The volume of commentary may be unprecedented as officials appear to feel that the more frequently and more loudly they accuse the Americans of inventing the plot, the less impact the US charges will have.
Some of the public comments in Tehran seem to have lost touch with reality. For example, Foreign Ministry spokesman Ramin Mehman-Parast complained Tuesday that the United States would not allow Iranian diplomats to visit the accused plotter, Manssor Arbabsiar, a dual Iranian-American national. He leveled that complaint 24 hours after State Department spokesman Mark Toner said Washington would allow such consular visits.
For the most part, Iranian officials have been saying that Washington invented the assassination plot in an effort to divert attention from what Iran says are massive anti-government protests raging across America that will topple both capitalism and the US government.
But there have been other inventive explanations. The most interesting came Sunday from the Mehr news agency, which asserted that Ali-Gholam Shakuri, the Qods Force officer charged along with Arbabsiar, was actually a “key member” of the Mojahedin-e Khalq, implying that the plot was actually an invention of that group and that the ignorant Americans had fallen for the ploy.

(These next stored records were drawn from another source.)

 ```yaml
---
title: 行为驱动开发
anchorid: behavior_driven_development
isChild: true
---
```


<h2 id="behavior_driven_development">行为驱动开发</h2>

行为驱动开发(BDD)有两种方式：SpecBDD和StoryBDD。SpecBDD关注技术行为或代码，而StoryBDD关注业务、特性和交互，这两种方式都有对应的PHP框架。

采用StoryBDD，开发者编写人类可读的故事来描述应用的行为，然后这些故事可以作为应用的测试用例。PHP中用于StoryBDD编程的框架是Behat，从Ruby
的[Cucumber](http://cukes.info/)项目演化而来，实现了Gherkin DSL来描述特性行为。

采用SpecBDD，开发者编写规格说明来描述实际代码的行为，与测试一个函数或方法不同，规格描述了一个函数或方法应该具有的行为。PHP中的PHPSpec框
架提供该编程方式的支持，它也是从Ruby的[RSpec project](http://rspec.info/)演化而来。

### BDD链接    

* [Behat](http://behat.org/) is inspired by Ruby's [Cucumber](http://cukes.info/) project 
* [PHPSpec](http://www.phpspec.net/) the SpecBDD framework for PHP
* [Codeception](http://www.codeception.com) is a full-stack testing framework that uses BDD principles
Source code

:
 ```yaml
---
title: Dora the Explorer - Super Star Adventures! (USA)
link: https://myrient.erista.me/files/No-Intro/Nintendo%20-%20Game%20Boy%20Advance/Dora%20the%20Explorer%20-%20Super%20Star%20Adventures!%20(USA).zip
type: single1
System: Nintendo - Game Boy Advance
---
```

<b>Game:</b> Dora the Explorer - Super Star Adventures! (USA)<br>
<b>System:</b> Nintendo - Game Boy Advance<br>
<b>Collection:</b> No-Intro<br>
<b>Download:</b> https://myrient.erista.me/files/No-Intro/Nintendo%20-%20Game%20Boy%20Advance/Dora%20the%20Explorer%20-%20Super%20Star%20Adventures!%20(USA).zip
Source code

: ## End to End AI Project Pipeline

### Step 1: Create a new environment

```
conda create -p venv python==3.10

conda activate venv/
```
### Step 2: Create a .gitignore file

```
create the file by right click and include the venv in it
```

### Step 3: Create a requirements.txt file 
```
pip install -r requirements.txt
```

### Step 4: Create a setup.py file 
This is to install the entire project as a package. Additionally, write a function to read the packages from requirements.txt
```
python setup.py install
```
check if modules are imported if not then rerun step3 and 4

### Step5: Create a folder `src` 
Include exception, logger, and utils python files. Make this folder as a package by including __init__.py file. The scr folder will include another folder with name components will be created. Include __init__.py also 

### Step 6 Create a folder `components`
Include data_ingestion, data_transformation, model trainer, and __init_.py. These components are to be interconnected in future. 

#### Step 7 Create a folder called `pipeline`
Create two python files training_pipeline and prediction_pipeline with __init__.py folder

Mehr said the information on Shakuri came from Interpol. The Iran Times contacted Interpol, which declined to comment. But contrary to the common public belief, Interpol is not a police force and doesn’t conduct investigations. It is simply a liaison agency linking police forces around the globe and sharing information on wanted people.
Mehr said that Shakuri had been sighted in Washington, DC, and at Camp Ashraf in Iraq. But the Iraqi military surrounds Camp Ashraf and doesn’t allow people to enter and leave it.
Meanwhile, Foreign Minister Ali-Akbar Salehi asked the United States to provide the information it had on Arbabsiar and Shakuri so Iran could investigate the case. President Ahmadi-nejad saw the ridiculousness of investigating something Iran was denouncing as phony and said Iran would not investigate the American allegations.
But Salehi also compared the American charges to Nazi propaganda. “They are like the propaganda methods used in the Hitler era—make the lie big enough and loud enough and repeat it over and over again and eventually even you yourself will come to believe it,” he said.
Salehi warned Saudi Arabia against taking the issue to the Security Council. But the Saudis did ask the Security Council to take up the matter, as did Washington and London.
One of the odder responses out of Iran was its denial of having met American officials. The State Department told reporters last week that Washington met with Iranian diplomats at the UN to officially inform them of the case and discuss it. The Iranian mission at the UN denied there had been any contact—since meetings with Americans are a no-no for the Islamic Regime.
State Department spokesman Mark Toner repeated again that diplomats had indeed met face-to-face to discuss the case, but added that the US “didn’t receive a very constructive response.”
Ahmadi-nejad was his usual very quotable self in denying the American accusations. “Only those who don’t have culture and logic resort to assassination. The Iranian people are civilized and cultivated. Why should we go to the United States to assassinate an ambassador from a friendly country. Those who hear of this laugh,” he said.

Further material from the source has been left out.